*** INFORMATION SUPPLIED ***

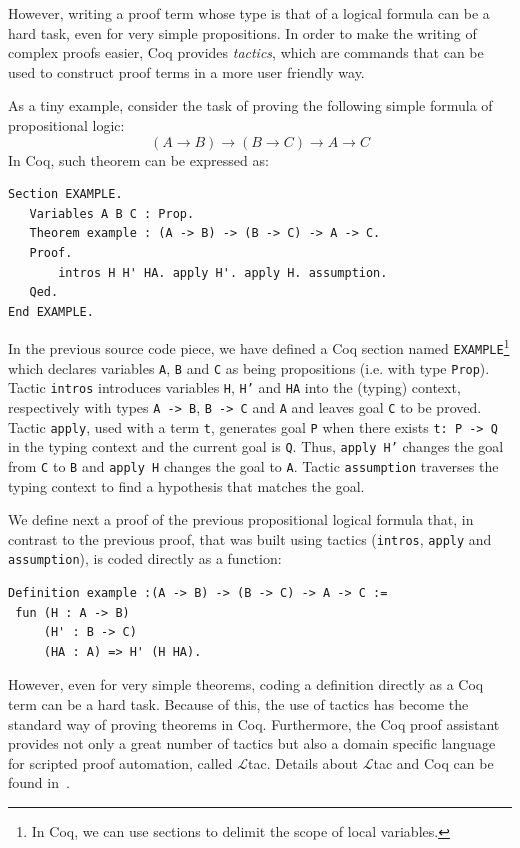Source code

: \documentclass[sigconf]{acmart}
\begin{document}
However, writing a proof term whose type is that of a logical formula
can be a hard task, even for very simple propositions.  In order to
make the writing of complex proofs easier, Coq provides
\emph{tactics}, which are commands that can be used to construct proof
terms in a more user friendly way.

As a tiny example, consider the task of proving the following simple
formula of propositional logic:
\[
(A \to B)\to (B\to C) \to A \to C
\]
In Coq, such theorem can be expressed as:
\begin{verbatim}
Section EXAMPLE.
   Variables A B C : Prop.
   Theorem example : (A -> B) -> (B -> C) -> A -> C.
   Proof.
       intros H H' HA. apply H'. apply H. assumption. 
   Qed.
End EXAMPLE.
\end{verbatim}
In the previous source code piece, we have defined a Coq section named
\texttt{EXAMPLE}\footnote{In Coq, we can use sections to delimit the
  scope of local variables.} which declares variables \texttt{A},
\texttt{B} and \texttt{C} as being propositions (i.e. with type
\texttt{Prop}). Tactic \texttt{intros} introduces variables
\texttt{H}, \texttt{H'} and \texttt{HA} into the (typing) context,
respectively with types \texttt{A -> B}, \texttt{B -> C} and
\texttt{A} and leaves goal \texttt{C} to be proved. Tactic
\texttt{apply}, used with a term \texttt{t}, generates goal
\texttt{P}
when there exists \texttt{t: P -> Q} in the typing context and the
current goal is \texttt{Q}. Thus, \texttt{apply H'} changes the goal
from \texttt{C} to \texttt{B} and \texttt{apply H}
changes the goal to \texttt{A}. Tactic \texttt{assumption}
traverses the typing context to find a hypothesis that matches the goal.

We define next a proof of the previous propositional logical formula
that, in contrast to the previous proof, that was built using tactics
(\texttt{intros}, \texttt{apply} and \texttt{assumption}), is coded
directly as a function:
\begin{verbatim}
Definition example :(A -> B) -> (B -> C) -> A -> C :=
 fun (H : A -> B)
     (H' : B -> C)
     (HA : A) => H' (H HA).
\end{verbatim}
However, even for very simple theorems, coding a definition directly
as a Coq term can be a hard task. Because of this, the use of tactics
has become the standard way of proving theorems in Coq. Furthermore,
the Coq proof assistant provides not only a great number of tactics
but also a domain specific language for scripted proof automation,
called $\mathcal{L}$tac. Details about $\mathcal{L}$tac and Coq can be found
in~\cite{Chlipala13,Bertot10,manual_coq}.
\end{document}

***
*** INFORMATION SUPPLIED ***

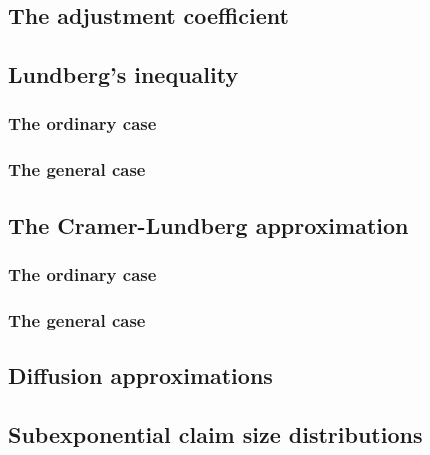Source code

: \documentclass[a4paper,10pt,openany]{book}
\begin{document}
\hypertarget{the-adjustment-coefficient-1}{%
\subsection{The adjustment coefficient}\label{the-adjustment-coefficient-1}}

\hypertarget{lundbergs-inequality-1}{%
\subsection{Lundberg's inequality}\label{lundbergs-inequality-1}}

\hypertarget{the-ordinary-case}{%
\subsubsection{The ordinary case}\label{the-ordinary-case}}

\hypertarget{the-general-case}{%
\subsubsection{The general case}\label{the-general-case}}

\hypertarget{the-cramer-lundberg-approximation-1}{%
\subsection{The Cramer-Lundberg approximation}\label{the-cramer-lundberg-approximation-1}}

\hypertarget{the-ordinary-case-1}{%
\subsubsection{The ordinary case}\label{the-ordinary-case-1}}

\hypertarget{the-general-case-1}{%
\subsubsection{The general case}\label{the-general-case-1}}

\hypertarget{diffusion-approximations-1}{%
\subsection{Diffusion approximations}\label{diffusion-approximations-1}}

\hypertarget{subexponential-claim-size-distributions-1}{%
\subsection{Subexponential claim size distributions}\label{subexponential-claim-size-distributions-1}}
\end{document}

***

THE PROBLEM: Provide only the count of lines in the records above that hold the word "which".

TASK SOLUTION: 2